Most of you may have already heard/ read/ watched Saez-Cirion's presentation on Monday 20th July where he presented data on a new post-treatment controller. To recap:
Born at 37(+5d)/40 and mum on mono ddC since 13/40 with uncontrolled viremia 4.63M RNA copies, CD4 T-cells 81 and CD4/8 ratio 0.16. Baby was given ZDV prophylaxis immediate, RNA was undetectable at d3 and DNA ind at d3, d14 then positive at W4. ZDV was unfortunaelt interrupted at W6 and HIV-RNA reached a peak of 2.1x106 copies/ml at 3 months of age when cART (zidovudine, lamivudine, didanosine, ritonavir) was initiated. HIV-RNA was undetectable one month later and remained below assay-detection limits while on cART, except at 15 and 21 months of age.
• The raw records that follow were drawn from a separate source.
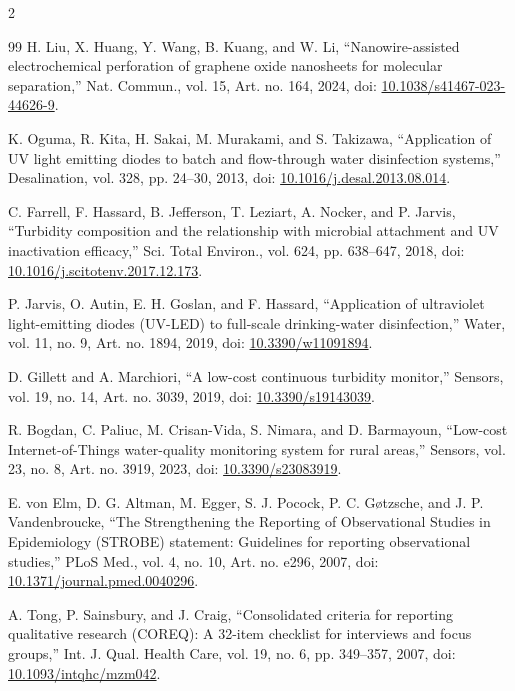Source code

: \documentclass{ieeeaccess}
\begin{document}
\begin{multicols}{2}
\begin{thebibliography}{99}
 H. Liu, X. Huang, Y. Wang, B. Kuang, and W. Li, ``Nanowire-assisted electrochemical perforation of graphene oxide nanosheets for molecular separation,'' Nat. Commun., vol. 15, Art. no. 164, 2024, doi: \href{https://doi.org/10.1038/s41467-023-44626-9}{10.1038/s41467-023-44626-9}.

 K. Oguma, R. Kita, H. Sakai, M. Murakami, and S. Takizawa, ``Application of UV light emitting diodes to batch and flow-through water disinfection systems,'' Desalination, vol. 328, pp. 24--30, 2013, doi: \href{https://doi.org/10.1016/j.desal.2013.08.014}{10.1016/j.desal.2013.08.014}.

 C. Farrell, F. Hassard, B. Jefferson, T. Leziart, A. Nocker, and P. Jarvis, ``Turbidity composition and the relationship with microbial attachment and UV inactivation efficacy,'' Sci. Total Environ., vol. 624, pp. 638--647, 2018, doi: \href{https://doi.org/10.1016/j.scitotenv.2017.12.173}{10.1016/j.scitotenv.2017.12.173}.

 P. Jarvis, O. Autin, E. H. Goslan, and F. Hassard, ``Application of ultraviolet light-emitting diodes (UV-LED) to full-scale drinking-water disinfection,'' Water, vol. 11, no. 9, Art. no. 1894, 2019, doi: \href{https://doi.org/10.3390/w11091894}{10.3390/w11091894}.

 D. Gillett and A. Marchiori, ``A low-cost continuous turbidity monitor,'' Sensors, vol. 19, no. 14, Art. no. 3039, 2019, doi: \href{https://doi.org/10.3390/s19143039}{10.3390/s19143039}.

 R. Bogdan, C. Paliuc, M. Crisan-Vida, S. Nimara, and D. Barmayoun, ``Low-cost Internet-of-Things water-quality monitoring system for rural areas,'' Sensors, vol. 23, no. 8, Art. no. 3919, 2023, doi: \href{https://doi.org/10.3390/s23083919}{10.3390/s23083919}.

 E. von Elm, D. G. Altman, M. Egger, S. J. Pocock, P. C. Gøtzsche, and J. P. Vandenbroucke, ``The Strengthening the Reporting of Observational Studies in Epidemiology (STROBE) statement: Guidelines for reporting observational studies,'' PLoS Med., vol. 4, no. 10, Art. no. e296, 2007, doi: \href{https://doi.org/10.1371/journal.pmed.0040296}{10.1371/journal.pmed.0040296}.

 A. Tong, P. Sainsbury, and J. Craig, ``Consolidated criteria for reporting qualitative research (COREQ): A 32-item checklist for interviews and focus groups,'' Int. J. Qual. Health Care, vol. 19, no. 6, pp. 349--357, 2007, doi: \href{https://doi.org/10.1093/intqhc/mzm042}{10.1093/intqhc/mzm042}.


\end{thebibliography}
\end{multicols}
\end{document}
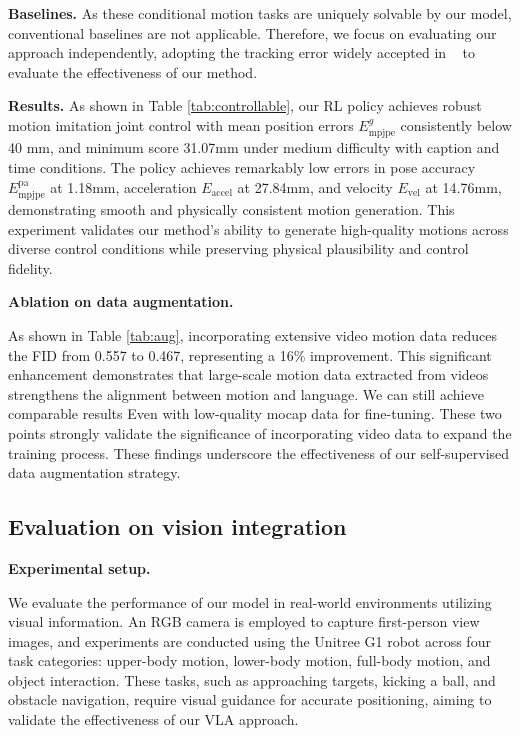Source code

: \textbf{Baselines.}
As these conditional motion tasks are uniquely solvable by our model, conventional baselines are not applicable. Therefore, we focus on evaluating our approach independently, adopting the tracking error widely accepted in ~\cite{ji2024exbody2} to evaluate the effectiveness of our method.


\textbf{Results.}
As shown in Table \ref{tab:controllable}, our RL policy achieves robust motion imitation joint control with mean position errors \(E_{\text{mpjpe}}^g\) consistently below 40 mm, and minimum score 31.07mm under medium difficulty with caption and time conditions. The policy achieves remarkably low errors in pose accuracy $E_{\text{mpjpe}}^\text{pa}$ at {1.18mm}, acceleration $E_{\text{accel}}$ at {27.84mm}, and velocity $E_{\text{vel}}$ at {14.76mm}, demonstrating smooth and physically consistent motion generation. This experiment validates our method's ability to generate high-quality motions across diverse control conditions while preserving physical plausibility and control fidelity.


\textbf{Ablation on data augmentation.} 

As shown in Table \ref{tab:aug}, incorporating extensive video motion data reduces the FID from 0.557 to 0.467, representing a 16\% improvement. This significant enhancement demonstrates that large-scale motion data extracted from videos strengthens the alignment between motion and language. 
We can still achieve comparable results Even with low-quality mocap data for fine-tuning. These two points strongly validate the significance of incorporating video data to expand the training process.
These findings underscore the effectiveness of our self-supervised data augmentation strategy. 



\vspace{-10pt}
\subsection{Evaluation on vision integration }

\vspace{-5pt}
\textbf{Experimental setup.}

We evaluate the performance of our \modelname model in real-world environments utilizing visual information. An RGB camera is employed to capture first-person view images, and experiments are conducted using the Unitree G1 robot across four task categories: upper-body motion, lower-body motion, full-body motion, and object interaction. These tasks, such as approaching targets, kicking a ball, and obstacle navigation, require visual guidance for accurate positioning, aiming to validate the effectiveness of our VLA approach.




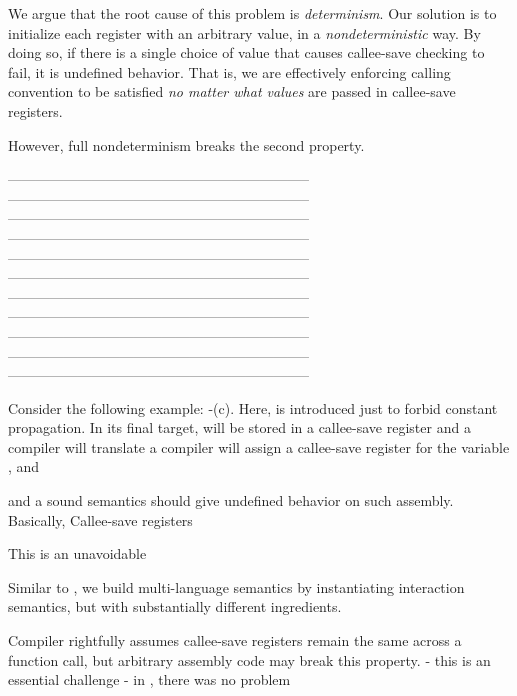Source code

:{%
We argue that the root cause of this problem is \textit{determinism}.
Our solution is to initialize each register with an arbitrary value, in a \textit{nondeterministic} way.
By doing so, if there is a single choice of value that causes callee-save checking to fail, it is undefined behavior.
That is, we are effectively enforcing calling convention to be satisfied \textit{no matter what values} are passed in callee-save registers.

However, full nondeterminism breaks the second property.
\todo{}






-----------------------------------------------------------------
-----------------------------------------------------------------
-----------------------------------------------------------------
-----------------------------------------------------------------
-----------------------------------------------------------------
-----------------------------------------------------------------
-----------------------------------------------------------------
-----------------------------------------------------------------
-----------------------------------------------------------------
-----------------------------------------------------------------
-----------------------------------------------------------------

Consider the following example: -(c).
Here,  is introduced just to forbid constant propagation.
In its final target,  will be stored in a callee-save register and
\Eg{} a compiler will translate  a compiler will assign a callee-save register for the variable , and


and a sound semantics should give undefined behavior on such assembly.
Basically, Callee-save registers


This is an unavoidable



Similar to \ccc{}, we build multi-language semantics by instantiating interaction semantics, but with substantially different ingredients.

Compiler rightfully assumes callee-save registers remain the same across a function call, but arbitrary assembly code may break this property.
- this is an essential challenge
- in \scc{}, there was no problem

}
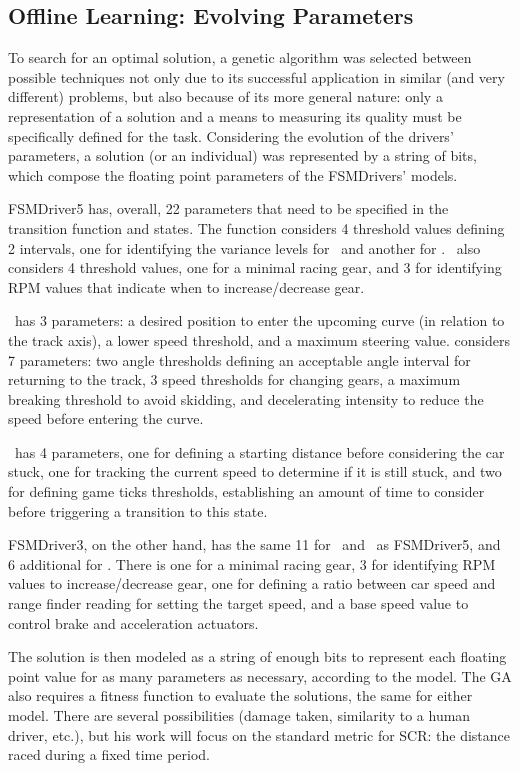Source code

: \subsection{Offline Learning: Evolving Parameters}%
To search for an optimal solution, a genetic algorithm was selected between possible techniques not only due to its successful application in similar (and very different) problems, but also because of its more general nature: only a representation of a solution and a means to measuring its quality must be specifically defined for the task. Considering the evolution of the drivers' parameters, a solution (or an individual) was represented by a string of bits, which compose the floating point parameters of the FSMDrivers' models.

FSMDriver5 has, overall, 22 parameters that need to be specified in the transition function and states. The function considers 4 threshold values defining 2 intervals, one for identifying the variance levels for \SL~and another for \AC. \SL~also considers 4 threshold values, one for a minimal racing gear, and 3 for identifying RPM values that indicate when to increase/decrease gear.

\AC~has 3 parameters: a desired position to enter the upcoming curve (in relation to the track axis), a lower speed threshold, and a maximum steering value. \OT considers 7 parameters: two angle thresholds defining an acceptable angle interval for returning to the track, 3 speed thresholds for changing gears, a maximum breaking threshold to avoid skidding, and decelerating intensity to reduce the speed before entering the curve.

\St~has 4 parameters, one for defining a starting distance before considering the car stuck, one for tracking the current speed to determine if it is still stuck, and two for defining game ticks thresholds, establishing an amount of time to consider before triggering a transition to this state.

FSMDriver3, on the other hand, has the same 11 for \OT~and \St~as FSMDriver5, and 6 additional for \IT. There is one for a minimal racing gear, 3 for identifying RPM values to increase/decrease gear, one for defining a ratio between car speed and range finder reading for setting the target speed, and a base speed value to control brake and acceleration actuators.

The solution is then modeled as a string of enough bits to represent each floating point value for as many parameters as necessary, according to the model. The GA also requires a fitness function to evaluate the solutions, the same for either model. There are several possibilities (damage taken, similarity to a human driver, etc.), but his work will focus on the standard metric for SCR: the distance raced during a fixed time period.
Between 5.8 and 6.8 years of age cART was discontinued by the family but HIV-RNA was undetectable when the child returned to clinical care at 6.8 years of age and cART was not resumed. HIV-RNA has remained < 50 copies/ml for more than 12 years except for 2 blips. This was not due to HLA type and raised the possibility if a defective provirus or an immune mediated phenomenon.
Locally in Melb, we've seen a few unique post treatment controllers and elite controllers recently and are currently interested in exploring their immunological, virological and HLA features. You may have seen a few in your practice too and we'd be interested to hear from you.
There was also some debate about the role of structured treatment interruption in this meeting. See also "ultrastop" data (Katlama). Should we risk-stratify? Do we know how to risk-stratify? Is it safe? How closely should we monitor? Is it necessary?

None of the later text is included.